The goal is to make it much more difficult to vote so that people trapped in poverty can't afford the time or cost to get the papers required to vote.

Making it harder to vote causes overall voter numbers to drop. Less-polarized people will tend to be apathetic and think voting isn't worth the extra effort, while polarized fox News nuts will do anything they can to vote out the other guy.

Which is all to say our electoral system is broken, first past the post voting is objectively bad, and we desperately need broad voting reform to eliminate the two party system. I doubt it'll happen in my lifetime though.

That's not what the comment you're replying to said.
I'm not really convinced doing something about illegal immigrants is a step towards a police state. Is this US only rhetoric? Do other countries regularly just allow people to immigrate illegaly and are not interested in doing anything about it? Like I can't imagine just boating to some random coast in Norway and expect to just live a new life there unimpeded by the law.
What is wrong with that? By what natural law is moving across cities at will OK, but moving across borders not OK? Legal restriction of movement across borders makes no sense.

I mean, wherever you are, you should follow the law. If I'm a criminal, I should be dealt with wherever I find myself. If I don't commit crimes, I should be free to live where I want to live, provided I pay taxes and can pay to stay there.

The same reason I can't just walk into your house and make myself lunch out of your fridge. The people of this country have the same right as the owner of a house to control who can come in and to ask for some requirements as to do so. If you want to loosen the requirements, feel free to get a majority of the owners of the country (we, the people) to agree.
This is a false a equivalence. Immigrants do not not use private resources that belong personally to citizens. They consume public resources, paid for by taxes. So long as they also pay taxes, they are entitled to the use of those resources.
So I can walk into your house as long as I start chipping in for rent and buy some of the groceries myself?
Your house belongs to you. The earth, or portions thereof, does not exclusively belong to a group of people just because they happened to live there currently.

In any case, in many of these countries ( including the US) where people are rabidly advocating for curbs on movement, the majority of the population brutally displaced people who had lived there for thousands of years.
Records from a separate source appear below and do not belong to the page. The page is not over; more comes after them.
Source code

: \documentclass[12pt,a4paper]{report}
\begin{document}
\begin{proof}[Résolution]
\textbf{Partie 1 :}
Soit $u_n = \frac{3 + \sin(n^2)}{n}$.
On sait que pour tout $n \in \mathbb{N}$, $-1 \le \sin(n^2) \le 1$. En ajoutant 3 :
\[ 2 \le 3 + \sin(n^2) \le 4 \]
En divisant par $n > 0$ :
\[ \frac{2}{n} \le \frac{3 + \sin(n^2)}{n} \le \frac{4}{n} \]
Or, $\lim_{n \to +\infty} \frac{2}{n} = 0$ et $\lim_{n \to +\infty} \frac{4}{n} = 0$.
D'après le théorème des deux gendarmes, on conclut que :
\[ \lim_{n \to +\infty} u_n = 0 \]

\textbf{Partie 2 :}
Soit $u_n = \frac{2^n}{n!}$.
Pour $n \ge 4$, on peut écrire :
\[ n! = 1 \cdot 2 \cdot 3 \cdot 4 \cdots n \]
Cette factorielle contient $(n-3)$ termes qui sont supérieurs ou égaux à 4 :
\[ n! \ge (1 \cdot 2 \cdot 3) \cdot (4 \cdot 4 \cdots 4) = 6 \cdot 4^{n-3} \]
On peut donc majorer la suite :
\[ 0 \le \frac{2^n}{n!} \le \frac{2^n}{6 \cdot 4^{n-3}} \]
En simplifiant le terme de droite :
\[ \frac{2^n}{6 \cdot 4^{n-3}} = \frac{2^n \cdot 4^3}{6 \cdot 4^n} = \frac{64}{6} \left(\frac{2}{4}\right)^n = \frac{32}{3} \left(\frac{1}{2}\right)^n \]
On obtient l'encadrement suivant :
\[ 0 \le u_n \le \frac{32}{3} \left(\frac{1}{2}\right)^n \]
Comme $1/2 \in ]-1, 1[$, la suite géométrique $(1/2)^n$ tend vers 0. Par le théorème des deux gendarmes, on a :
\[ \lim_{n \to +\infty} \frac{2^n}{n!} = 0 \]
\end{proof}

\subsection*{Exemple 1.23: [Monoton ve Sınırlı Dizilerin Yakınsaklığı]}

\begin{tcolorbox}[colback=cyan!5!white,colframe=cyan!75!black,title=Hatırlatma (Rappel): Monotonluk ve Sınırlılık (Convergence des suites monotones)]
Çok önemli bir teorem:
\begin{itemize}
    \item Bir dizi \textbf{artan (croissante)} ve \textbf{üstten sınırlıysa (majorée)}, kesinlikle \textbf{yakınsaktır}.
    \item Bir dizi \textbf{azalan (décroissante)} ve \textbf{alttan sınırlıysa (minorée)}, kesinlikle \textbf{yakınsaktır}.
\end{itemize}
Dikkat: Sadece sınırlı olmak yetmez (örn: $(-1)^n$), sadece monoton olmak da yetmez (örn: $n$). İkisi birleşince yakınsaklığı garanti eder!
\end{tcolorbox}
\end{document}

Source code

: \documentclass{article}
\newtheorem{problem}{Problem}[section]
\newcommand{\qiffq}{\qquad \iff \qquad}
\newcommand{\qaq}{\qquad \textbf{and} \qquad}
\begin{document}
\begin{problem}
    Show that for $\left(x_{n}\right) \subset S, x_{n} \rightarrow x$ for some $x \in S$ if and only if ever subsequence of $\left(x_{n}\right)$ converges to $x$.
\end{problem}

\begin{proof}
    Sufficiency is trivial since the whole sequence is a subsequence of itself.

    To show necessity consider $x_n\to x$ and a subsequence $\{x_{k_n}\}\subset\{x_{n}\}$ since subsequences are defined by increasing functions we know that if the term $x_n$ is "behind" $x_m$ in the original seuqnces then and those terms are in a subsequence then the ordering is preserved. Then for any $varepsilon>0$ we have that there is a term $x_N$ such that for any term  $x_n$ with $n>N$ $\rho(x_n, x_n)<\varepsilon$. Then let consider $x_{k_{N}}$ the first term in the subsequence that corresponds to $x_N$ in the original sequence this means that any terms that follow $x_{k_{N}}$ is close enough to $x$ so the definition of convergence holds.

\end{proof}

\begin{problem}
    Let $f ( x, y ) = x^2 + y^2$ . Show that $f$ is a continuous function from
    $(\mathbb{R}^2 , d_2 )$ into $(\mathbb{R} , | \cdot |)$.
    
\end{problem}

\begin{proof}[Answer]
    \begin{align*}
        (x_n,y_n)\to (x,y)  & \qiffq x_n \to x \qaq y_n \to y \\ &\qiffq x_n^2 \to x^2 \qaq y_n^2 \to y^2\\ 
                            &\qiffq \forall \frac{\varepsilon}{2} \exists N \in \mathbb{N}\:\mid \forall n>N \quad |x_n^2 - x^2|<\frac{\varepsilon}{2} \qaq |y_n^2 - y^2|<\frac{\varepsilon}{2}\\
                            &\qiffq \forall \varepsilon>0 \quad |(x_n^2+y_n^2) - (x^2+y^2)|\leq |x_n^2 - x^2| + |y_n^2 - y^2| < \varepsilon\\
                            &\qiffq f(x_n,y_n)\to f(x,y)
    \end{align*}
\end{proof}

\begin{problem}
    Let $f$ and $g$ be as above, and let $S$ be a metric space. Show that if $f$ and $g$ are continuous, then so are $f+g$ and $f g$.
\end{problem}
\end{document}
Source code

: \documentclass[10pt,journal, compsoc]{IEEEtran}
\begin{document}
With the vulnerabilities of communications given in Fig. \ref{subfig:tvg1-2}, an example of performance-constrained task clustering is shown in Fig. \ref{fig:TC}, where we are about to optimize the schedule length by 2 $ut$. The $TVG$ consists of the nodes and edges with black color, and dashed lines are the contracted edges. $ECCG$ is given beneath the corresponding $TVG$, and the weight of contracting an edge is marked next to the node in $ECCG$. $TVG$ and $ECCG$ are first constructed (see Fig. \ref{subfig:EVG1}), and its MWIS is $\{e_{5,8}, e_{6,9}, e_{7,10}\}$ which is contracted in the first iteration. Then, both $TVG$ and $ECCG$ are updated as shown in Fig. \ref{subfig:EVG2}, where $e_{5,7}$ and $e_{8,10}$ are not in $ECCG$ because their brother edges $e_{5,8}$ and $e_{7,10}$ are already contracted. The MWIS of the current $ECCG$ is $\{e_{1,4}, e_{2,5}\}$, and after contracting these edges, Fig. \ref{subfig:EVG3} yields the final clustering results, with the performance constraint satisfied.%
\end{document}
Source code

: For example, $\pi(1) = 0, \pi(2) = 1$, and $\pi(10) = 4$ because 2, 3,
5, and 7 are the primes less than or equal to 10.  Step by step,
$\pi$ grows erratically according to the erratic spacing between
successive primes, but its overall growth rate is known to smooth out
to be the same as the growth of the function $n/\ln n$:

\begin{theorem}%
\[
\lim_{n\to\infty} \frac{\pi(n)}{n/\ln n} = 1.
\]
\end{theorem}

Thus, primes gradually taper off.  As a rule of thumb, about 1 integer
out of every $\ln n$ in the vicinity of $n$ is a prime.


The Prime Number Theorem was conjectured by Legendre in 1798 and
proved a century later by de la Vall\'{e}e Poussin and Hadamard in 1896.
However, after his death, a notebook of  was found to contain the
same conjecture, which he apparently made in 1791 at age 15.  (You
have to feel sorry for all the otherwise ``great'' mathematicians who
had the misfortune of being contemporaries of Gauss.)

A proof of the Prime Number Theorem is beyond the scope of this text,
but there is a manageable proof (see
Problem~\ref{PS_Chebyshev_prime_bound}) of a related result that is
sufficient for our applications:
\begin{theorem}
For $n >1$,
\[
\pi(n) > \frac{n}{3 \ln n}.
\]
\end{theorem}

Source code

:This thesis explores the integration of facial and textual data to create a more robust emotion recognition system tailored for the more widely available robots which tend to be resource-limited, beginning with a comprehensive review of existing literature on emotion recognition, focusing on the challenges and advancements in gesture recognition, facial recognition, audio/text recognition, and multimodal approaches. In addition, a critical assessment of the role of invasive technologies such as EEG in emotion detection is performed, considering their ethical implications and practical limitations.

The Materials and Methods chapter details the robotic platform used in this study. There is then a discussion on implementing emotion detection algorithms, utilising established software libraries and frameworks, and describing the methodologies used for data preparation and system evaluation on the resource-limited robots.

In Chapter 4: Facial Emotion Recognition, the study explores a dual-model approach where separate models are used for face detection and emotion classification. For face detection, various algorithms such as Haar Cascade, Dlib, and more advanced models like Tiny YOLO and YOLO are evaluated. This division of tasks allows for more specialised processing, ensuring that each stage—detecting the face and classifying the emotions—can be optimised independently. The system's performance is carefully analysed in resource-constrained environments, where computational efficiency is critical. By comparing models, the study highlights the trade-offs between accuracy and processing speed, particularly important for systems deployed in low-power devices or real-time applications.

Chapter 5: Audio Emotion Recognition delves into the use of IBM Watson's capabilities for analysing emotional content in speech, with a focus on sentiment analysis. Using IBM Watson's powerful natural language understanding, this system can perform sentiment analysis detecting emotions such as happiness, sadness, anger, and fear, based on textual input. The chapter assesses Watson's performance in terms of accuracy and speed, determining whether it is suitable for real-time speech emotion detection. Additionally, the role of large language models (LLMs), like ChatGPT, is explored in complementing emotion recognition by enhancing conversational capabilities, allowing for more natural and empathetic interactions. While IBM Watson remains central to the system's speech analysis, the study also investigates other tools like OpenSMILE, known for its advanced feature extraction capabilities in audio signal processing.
By your own logic they have been breaking the law for a long time.

You realize that an illegal immigrant with a valid passport does not need a realid to fly right?
How many illegal immigrants have their passports and are willing to risk flying with them? I'm more talking about the mindset of illegally entering a country and then having the expectation that I can do anything there, anyway. Like in my Norway example, I can't imagine just walking to an airport and expecting everything to work out when I just boated into a random part of the country illegally. Is this a US idea that that should be expected to work? I don't have the perspective to know, so I'm asking.
Living in the Netherlands, I haven't had to show ID to any government agent when flying to another country in the Schengen area in at least ten years (and I fly quite often). If I don't check in online then I am sometime asked to show it at check-in. And sometimes I have to show it at the gate, but the people there are only eyeballing it to make sure the name matches the boarding pass.

Note that I do often have to show ID on the return flight. Each country (and probably airport) has its own procedures.